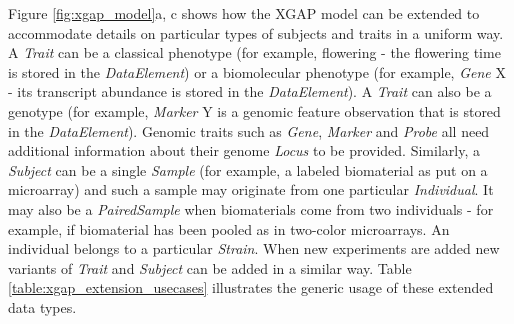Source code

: Figure \ref{fig:xgap_model}a, c shows how the XGAP model can be extended to accommodate details on particular types of subjects and traits in a uniform way.
A \textsl{Trait} can be a classical phenotype (for example, flowering - the flowering time is stored in the \textsl{DataElement}) or a biomolecular phenotype (for example, \textsl{Gene} X - its transcript abundance is stored in the \textsl{DataElement}).
A \textsl{Trait} can also be a genotype (for example, \textsl{Marker} Y is a genomic feature observation that is stored in the \textsl{DataElement}).
Genomic traits such as \textsl{Gene}, \textsl{Marker} and \textsl{Probe} all need additional information about their genome \textsl{Locus} to be provided.
Similarly, a \textsl{Subject} can be a single \textsl{Sample} (for example, a labeled biomaterial as put on a microarray) and such a sample may originate from one particular \textsl{Individual}.
It may also be a \textsl{PairedSample} when biomaterials come from two individuals - for example, if biomaterial has been pooled as in two-color microarrays.
An individual belongs to a particular \textsl{Strain}.
When new experiments are added new variants of \textsl{Trait} and \textsl{Subject} can be added in a similar way.
Table \ref{table:xgap_extension_usecases} illustrates the generic usage of these extended data types.

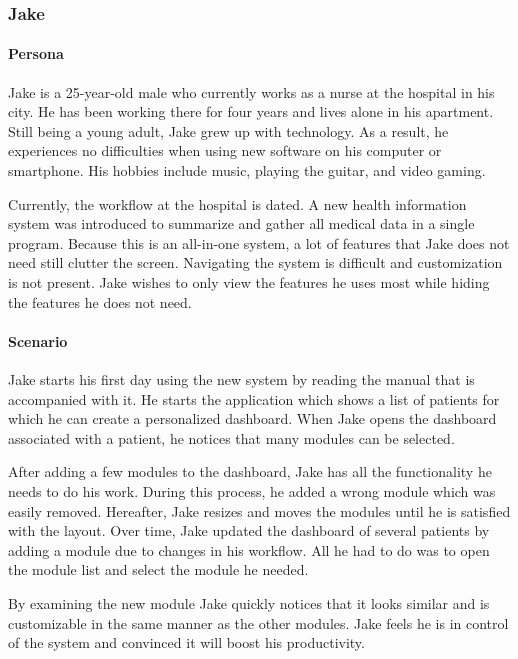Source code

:         \subsubsection{Jake}

        \paragraph{Persona} Jake is a 25-year-old male who currently works as a nurse at the hospital in his city. He has been working there for four years and lives alone in his apartment. Still being a young adult, Jake grew up with technology. As a result, he experiences no difficulties when using new software on his computer or smartphone. His hobbies include music, playing the guitar, and video gaming.

        Currently, the workflow at the hospital is dated. A new health information system was introduced to summarize and gather all medical data in a single program. Because this is an all-in-one system, a lot of features that Jake does not need still clutter the screen. Navigating the system is difficult and customization is not present. Jake wishes to only view the features he uses most while hiding the features he does not need.
        
        \paragraph{Scenario} Jake starts his first day using the new system by reading the manual that is accompanied with it. He starts the application which shows a list of patients for which he can create a personalized dashboard. When Jake opens the dashboard associated with a patient, he notices that many modules can be selected.

        After adding a few modules to the dashboard, Jake has all the functionality he needs to do his work. During this process, he added a wrong module which was easily removed. Hereafter, Jake resizes and moves the modules until he is satisfied with the layout. Over time, Jake updated the dashboard of several patients by adding a module due to changes in his workflow. All he had to do was to open the module list and select the module he needed.

        By examining the new module Jake quickly notices that it looks similar and is customizable in the same manner as the other modules. Jake feels he is in control of the system and convinced it will boost his productivity.\bigskip
        
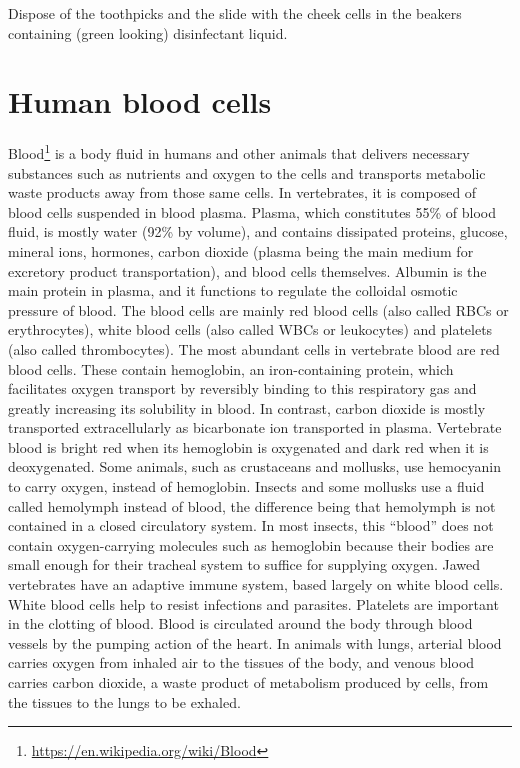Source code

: \documentclass[]{book}
\let\rmarkdownfootnote\footnote%
\def\footnote{\protect\rmarkdownfootnote}
\renewcommand{\href}[2]{#2\footnote{\url{#1}}}
\theoremstyle{definition}
\theoremstyle{definition}
\theoremstyle{definition}
\theoremstyle{remark}
\begin{document}
Dispose of the toothpicks and the slide with the cheek cells in the
beakers containing (green looking) disinfectant liquid.

\section{Human blood cells}\label{human-blood-cells}

\href{https://en.wikipedia.org/wiki/Blood}{Blood} is a body fluid in
humans and other animals that delivers necessary substances such as
nutrients and oxygen to the cells and transports metabolic waste
products away from those same cells. In vertebrates, it is composed of
blood cells suspended in blood plasma. Plasma, which constitutes 55\% of
blood fluid, is mostly water (92\% by volume), and contains dissipated
proteins, glucose, mineral ions, hormones, carbon dioxide (plasma being
the main medium for excretory product transportation), and blood cells
themselves. Albumin is the main protein in plasma, and it functions to
regulate the colloidal osmotic pressure of blood. The blood cells are
mainly red blood cells (also called RBCs or erythrocytes), white blood
cells (also called WBCs or leukocytes) and platelets (also called
thrombocytes). The most abundant cells in vertebrate blood are red blood
cells. These contain hemoglobin, an iron-containing protein, which
facilitates oxygen transport by reversibly binding to this respiratory
gas and greatly increasing its solubility in blood. In contrast, carbon
dioxide is mostly transported extracellularly as bicarbonate ion
transported in plasma. Vertebrate blood is bright red when its
hemoglobin is oxygenated and dark red when it is deoxygenated. Some
animals, such as crustaceans and mollusks, use hemocyanin to carry
oxygen, instead of hemoglobin. Insects and some mollusks use a fluid
called hemolymph instead of blood, the difference being that hemolymph
is not contained in a closed circulatory system. In most insects, this
``blood'' does not contain oxygen-carrying molecules such as hemoglobin
because their bodies are small enough for their tracheal system to
suffice for supplying oxygen. Jawed vertebrates have an adaptive immune
system, based largely on white blood cells. White blood cells help to
resist infections and parasites. Platelets are important in the clotting
of blood. Blood is circulated around the body through blood vessels by
the pumping action of the heart. In animals with lungs, arterial blood
carries oxygen from inhaled air to the tissues of the body, and venous
blood carries carbon dioxide, a waste product of metabolism produced by
cells, from the tissues to the lungs to be exhaled.
\end{document}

____________________

Work instruction:
Using the records above, find and show each line with the string "hospital".

Result below:
        \paragraph{Persona} Jake is a 25-year-old male who currently works as a nurse at the hospital in his city. He has been working there for four years and lives alone in his apartment. Still being a young adult, Jake grew up with technology. As a result, he experiences no difficulties when using new software on his computer or smartphone. His hobbies include music, playing the guitar, and video gaming.
        Currently, the workflow at the hospital is dated. A new health information system was introduced to summarize and gather all medical data in a single program. Because this is an all-in-one system, a lot of features that Jake does not need still clutter the screen. Navigating the system is difficult and customization is not present. Jake wishes to only view the features he uses most while hiding the features he does not need.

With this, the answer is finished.